On the IAM dashboard, please click on Roles on the left sidenav and search for this Role. Once the Role appears, click on the Role to go to its Summary page. Click on the Trust relationships tab on the Summary page to add AWS Glue as an additional trusted entity.

Click on Edit trust relationship and replace the JSON with below JSON.

In [1]:
{
  "Version": "2012-10-17",
  "Statement": [
    {
      "Effect": "Allow",
      "Principal": {
        "Service": [
          "sagemaker.amazonaws.com",
          "glue.amazonaws.com"
        ]
      },
      "Action": "sts:AssumeRole"
    }
  ]
}

{'Version': '2012-10-17',
 'Statement': [{'Effect': 'Allow',
   'Principal': {'Service': ['sagemaker.amazonaws.com', 'glue.amazonaws.com']},
   'Action': 'sts:AssumeRole'}]}

In [16]:
import numpy as np                                # For matrix operations and numerical processing
import pandas as pd                               # For munging tabular data
import matplotlib.pyplot as plt                   # For charts and visualizations
from IPython.display import Image                 # For displaying images in the notebook
from IPython.display import display               # For displaying outputs in the notebook
from time import gmtime, strftime                 # For labeling SageMaker models, endpoints, etc.
import time
import sys                                        # For writing outputs to notebook
import math                                       # For ceiling function
import json                                       # For parsing hosting outputs
import os                                         # For manipulating filepath names
import boto3
import botocore
from botocore.exceptions import ClientError

import csv
import io
import re
import s3fs


import sagemaker                                 
from sagemaker.predictor import csv_serializer 
from sagemaker.predictor import json_deserializer
import sagemaker.amazon.common as smac
from sagemaker import get_execution_role

### 1. Preparation (Specifying Sagemaker roles)

In [3]:
sess = sagemaker.Session()
boto_session = sess.boto_session
s3 = boto_session.resource('s3')
account = boto_session.client('sts').get_caller_identity()['Account']
region = boto3.Session().region_name
default_bucket = 'aws-glue-{}-{}'.format(account, region)                     
role = 'arn:aws:iam::570447867175:role/SageMakerNotebookRole' # pass your IAM role name

print('Sagemaker session :', sess)
print('BoTo3 session :', boto_session)
print('Account:', account)
print('S3 bucket :', default_bucket)
print('Region selected :', region)
print('IAM role :', role)

Sagemaker session : <sagemaker.session.Session object at 0x000001E8EA71C088>
BoTo3 session : Session(region_name='us-west-2')
Account: 570447867175
S3 bucket : aws-glue-570447867175-us-west-2
Region selected : us-west-2
IAM role : arn:aws:iam::570447867175:role/SageMakerNotebookRole


### 2. Load Data

Dataset can be directly donwloaded from UCI Machine Learning Repo [Link](https://archive.ics.uci.edu/ml/datasets/abalone) 

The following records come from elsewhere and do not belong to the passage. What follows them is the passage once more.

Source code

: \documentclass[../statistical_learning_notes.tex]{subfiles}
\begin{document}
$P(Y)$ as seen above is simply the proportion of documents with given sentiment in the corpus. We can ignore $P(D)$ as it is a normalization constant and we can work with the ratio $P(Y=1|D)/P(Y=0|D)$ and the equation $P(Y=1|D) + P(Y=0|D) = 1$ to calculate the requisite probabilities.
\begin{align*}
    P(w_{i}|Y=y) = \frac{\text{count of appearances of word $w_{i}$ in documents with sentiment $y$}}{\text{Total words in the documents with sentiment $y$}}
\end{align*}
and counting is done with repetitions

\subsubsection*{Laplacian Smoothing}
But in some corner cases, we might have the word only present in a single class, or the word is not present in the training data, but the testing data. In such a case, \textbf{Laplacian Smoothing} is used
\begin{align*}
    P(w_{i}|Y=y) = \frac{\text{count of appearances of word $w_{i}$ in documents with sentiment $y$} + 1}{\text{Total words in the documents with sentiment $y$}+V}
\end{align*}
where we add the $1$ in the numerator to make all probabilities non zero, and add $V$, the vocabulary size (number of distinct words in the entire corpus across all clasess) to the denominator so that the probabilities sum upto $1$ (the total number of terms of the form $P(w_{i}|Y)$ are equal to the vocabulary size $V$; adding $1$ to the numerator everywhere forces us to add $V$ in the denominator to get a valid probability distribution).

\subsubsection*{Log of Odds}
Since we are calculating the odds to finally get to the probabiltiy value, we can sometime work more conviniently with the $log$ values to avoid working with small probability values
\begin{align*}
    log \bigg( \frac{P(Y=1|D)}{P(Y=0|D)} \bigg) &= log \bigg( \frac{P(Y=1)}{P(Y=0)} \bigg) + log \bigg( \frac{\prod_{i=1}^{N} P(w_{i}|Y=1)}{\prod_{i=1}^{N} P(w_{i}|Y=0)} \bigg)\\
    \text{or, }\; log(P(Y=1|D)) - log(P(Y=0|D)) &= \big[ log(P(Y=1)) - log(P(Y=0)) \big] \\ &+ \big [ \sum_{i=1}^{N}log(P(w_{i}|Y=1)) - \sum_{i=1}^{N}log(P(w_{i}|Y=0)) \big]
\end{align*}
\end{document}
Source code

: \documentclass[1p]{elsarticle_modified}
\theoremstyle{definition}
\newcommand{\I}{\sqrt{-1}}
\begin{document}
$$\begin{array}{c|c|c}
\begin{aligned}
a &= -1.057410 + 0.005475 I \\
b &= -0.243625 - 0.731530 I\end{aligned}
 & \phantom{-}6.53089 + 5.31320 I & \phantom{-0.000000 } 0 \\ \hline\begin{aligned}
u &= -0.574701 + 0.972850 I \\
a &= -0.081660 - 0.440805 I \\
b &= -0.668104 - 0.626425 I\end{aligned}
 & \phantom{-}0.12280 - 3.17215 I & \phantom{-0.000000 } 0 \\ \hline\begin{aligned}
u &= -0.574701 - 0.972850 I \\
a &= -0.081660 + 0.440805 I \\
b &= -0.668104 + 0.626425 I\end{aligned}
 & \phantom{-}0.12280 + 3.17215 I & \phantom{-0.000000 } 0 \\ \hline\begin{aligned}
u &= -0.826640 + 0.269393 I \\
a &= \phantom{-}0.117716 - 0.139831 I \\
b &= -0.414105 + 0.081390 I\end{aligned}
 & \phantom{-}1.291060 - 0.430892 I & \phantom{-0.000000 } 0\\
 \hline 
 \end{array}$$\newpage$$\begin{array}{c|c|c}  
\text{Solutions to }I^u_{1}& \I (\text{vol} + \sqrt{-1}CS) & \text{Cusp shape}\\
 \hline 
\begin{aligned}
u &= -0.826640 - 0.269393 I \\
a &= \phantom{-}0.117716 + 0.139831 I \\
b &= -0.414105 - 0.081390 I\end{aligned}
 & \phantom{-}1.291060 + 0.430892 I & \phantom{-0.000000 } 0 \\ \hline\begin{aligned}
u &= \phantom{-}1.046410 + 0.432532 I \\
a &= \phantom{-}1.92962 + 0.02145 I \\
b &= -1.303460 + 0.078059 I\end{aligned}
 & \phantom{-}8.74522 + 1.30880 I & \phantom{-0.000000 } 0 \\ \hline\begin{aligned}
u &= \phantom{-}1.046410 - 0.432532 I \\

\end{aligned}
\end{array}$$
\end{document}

We will download the data from above link that bucket and upload to your bucket so that AWS Glue can access the data. The default AWS Glue permissions we just added expects the data to be present in a bucket with the string aws-glue. Hence, after we download the dataset, we will create an S3 bucket in your account with a valid name and then upload the data to S3.

Or you can uncomment below to wget download from SageMaker Team's bucket 

In [4]:
# !wget https://s3-us-west-2.amazonaws.com/sparkml-mleap/data/abalone/abalone.csv

##### Creating an S3 bucket and uploading the dataset

In [6]:
try:
    if region == 'us-east-1':
        s3.create_bucket(Bucket=default_bucket)
    else:
        s3.create_bucket(Bucket=default_bucket, CreateBucketConfiguration={'LocationConstraint': region})
except ClientError as e:
    error_code = e.response['Error']['Code']
    message = e.response['Error']['Message']
    if error_code == 'BucketAlreadyOwnedByYou':
        print ('A bucket with the same name already exists in your account - using the same bucket.')
        pass        

# Uploading the training data to S3
sess.upload_data(path='./data/abalone.csv', bucket=default_bucket, key_prefix='input/abalone')

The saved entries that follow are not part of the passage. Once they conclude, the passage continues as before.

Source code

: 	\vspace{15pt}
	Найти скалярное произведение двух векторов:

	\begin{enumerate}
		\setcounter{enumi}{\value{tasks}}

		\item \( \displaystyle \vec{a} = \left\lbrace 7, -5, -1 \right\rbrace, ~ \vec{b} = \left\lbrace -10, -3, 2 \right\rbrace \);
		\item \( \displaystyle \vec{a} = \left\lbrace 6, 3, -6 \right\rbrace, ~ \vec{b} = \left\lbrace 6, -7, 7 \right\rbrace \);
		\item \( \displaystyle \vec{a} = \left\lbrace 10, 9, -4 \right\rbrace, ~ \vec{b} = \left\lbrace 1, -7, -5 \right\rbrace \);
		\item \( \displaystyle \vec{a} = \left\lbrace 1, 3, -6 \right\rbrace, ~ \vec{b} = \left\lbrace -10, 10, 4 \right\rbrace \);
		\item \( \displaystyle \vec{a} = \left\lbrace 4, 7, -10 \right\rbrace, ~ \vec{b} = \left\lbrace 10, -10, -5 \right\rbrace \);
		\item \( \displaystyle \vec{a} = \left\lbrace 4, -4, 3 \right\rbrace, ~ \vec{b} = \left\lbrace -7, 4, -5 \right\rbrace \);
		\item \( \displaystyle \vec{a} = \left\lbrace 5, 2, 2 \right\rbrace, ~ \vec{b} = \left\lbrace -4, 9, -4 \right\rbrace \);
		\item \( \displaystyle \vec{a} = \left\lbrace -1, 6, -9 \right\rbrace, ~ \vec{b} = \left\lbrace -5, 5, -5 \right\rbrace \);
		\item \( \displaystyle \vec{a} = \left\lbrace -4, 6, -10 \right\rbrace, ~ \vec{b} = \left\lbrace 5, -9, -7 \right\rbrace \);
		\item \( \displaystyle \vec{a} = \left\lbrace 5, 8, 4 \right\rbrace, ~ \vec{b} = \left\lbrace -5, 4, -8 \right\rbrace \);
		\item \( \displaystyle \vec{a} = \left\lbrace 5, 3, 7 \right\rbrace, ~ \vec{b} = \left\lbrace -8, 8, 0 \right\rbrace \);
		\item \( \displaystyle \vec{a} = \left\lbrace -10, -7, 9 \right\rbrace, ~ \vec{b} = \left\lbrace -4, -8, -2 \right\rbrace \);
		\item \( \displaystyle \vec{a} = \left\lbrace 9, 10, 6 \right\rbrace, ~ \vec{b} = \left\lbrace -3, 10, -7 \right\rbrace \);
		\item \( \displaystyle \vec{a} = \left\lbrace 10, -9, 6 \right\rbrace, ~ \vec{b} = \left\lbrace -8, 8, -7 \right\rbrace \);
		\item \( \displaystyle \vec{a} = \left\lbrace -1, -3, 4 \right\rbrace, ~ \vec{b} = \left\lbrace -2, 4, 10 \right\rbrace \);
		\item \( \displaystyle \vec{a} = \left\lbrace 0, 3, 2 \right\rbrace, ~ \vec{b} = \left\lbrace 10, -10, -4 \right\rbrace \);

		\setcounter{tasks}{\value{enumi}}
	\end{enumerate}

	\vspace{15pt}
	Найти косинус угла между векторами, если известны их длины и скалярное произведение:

A bucket with the same name already exists in your account - using the same bucket.


's3://aws-glue-570447867175-us-west-2/input/abalone/abalone.csv'

### 3. Write the feature processing script using SparkML

The code for feature transformation using SparkML can be found in abalone_processing.py file written in the same directory. You can go through the code itself to see how it is using standard SparkML constructs to define the Pipeline for featurizing the data.

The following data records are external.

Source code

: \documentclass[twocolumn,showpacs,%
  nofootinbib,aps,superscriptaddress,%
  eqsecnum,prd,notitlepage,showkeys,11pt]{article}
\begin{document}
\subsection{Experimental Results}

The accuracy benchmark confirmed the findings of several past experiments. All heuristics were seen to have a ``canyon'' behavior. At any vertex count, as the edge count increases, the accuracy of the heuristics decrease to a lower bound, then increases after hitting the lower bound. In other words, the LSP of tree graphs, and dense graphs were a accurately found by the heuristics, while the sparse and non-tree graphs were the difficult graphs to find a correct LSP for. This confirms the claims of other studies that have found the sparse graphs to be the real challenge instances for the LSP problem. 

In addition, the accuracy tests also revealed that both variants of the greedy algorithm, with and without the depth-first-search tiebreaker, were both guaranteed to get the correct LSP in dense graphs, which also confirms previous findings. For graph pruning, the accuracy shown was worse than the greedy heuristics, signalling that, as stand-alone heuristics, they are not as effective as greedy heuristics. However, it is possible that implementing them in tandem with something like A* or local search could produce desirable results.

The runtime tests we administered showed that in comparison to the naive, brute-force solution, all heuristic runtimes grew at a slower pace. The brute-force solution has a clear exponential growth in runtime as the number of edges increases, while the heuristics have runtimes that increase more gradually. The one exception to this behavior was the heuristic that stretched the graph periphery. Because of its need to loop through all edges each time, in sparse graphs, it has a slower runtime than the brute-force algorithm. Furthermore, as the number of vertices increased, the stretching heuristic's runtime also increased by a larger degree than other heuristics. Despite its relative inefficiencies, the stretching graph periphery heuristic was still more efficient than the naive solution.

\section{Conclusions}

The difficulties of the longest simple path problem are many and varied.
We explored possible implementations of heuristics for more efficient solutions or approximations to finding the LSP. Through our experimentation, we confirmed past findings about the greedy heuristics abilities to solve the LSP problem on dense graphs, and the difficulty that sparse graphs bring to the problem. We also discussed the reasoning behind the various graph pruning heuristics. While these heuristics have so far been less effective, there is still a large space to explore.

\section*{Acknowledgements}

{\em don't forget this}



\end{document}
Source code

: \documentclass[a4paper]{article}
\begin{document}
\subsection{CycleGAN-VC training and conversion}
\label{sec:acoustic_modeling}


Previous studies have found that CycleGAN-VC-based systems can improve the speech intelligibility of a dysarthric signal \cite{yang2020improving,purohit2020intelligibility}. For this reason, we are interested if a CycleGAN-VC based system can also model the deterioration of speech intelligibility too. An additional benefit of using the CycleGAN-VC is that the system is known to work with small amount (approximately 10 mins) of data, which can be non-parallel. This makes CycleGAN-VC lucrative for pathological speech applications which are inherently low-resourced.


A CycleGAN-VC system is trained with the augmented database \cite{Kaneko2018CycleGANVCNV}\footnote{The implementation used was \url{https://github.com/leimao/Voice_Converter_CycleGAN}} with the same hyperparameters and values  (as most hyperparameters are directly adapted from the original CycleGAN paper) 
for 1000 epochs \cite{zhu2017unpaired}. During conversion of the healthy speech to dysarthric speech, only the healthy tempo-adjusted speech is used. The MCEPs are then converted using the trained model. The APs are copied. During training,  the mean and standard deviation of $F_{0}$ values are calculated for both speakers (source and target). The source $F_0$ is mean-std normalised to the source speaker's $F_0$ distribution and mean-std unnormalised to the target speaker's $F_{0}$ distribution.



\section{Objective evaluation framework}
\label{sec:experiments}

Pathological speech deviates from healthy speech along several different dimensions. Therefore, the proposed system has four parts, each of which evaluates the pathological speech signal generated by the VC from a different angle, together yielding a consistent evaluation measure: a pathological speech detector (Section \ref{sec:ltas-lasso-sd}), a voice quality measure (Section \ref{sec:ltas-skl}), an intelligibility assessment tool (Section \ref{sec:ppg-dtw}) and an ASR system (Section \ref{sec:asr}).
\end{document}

Once the Spark ML Pipeline fit and transform is done, we are splitting our dataset into 80-20 train & validation as part of the script and uploading to S3 so that it can be used with XGBoost for training.

##### [1] Serializing the trained Spark ML Model with MLeap
Apache Spark is best suited batch processing workloads. In order to use the Spark ML model we trained for low latency inference, we need to use the MLeap library to serialize it to an MLeap bundle and later use the SageMaker SparkML Serving to perform realtime and batch inference.

By using the SerializeToBundle() method from MLeap in the script, we are serializing the ML Pipeline into an MLeap bundle and uploading to S3 in tar.gz format as SageMaker expects.

##### [2] Uploading the code and other dependencies to S3 for AWS Glue
Unlike SageMaker, in order to run your code in AWS Glue, we do not need to prepare a Docker image. We can upload the code and dependencies directly to S3 and pass those locations while invoking the Glue job.

If your code has multiple files, you need to zip those files and upload to S3 instead of uploading a single file like it's being done here.

In [7]:
# Upload the 'abalone_processing.py' script to S3 now so that Glue can use it to run the PySpark job
script_location = sess.upload_data(path='abalone_processing.py', bucket=default_bucket, key_prefix='codes')

In [8]:
print(script_location)

s3://aws-glue-570447867175-us-west-2/codes/abalone_processing.py


##### [3] Upload MLeap dependencies to S3
For our job, we will also have to pass MLeap dependencies to Glue. MLeap is an additional library we are using which does not come bundled with default Spark.

Similar to most of the packages in the Spark ecosystem, MLeap is also implemented as a Scala package with a front-end wrapper written in Python so that it can be used from PySpark. We need to make sure that the MLeap Python library as well as the JAR is available within the Glue job environment. In the following cell, we will download the MLeap Python dependency & JAR from a SageMaker hosted bucket and upload to the S3 bucket we created above in your account.

If you are using some other Python libraries like nltk in your code, you need to download the wheel file from PyPI and upload to S3 in the same way. At this point, Glue only supports passing pure Python libraries in this way (e.g. you can not pass Pandas or OpenCV). However you can use NumPy & SciPy without having to pass these as packages because these are pre-installed in the Glue environment.

In [9]:
# !wget https://s3-us-west-2.amazonaws.com/sparkml-mleap/0.9.6/python/python.zip
# !wget https://s3-us-west-2.amazonaws.com/sparkml-mleap/0.9.6/jar/mleap_spark_assembly.jar

In [10]:
python_dep_location = sess.upload_data(path='python.zip', bucket=default_bucket, key_prefix='dependencies/python')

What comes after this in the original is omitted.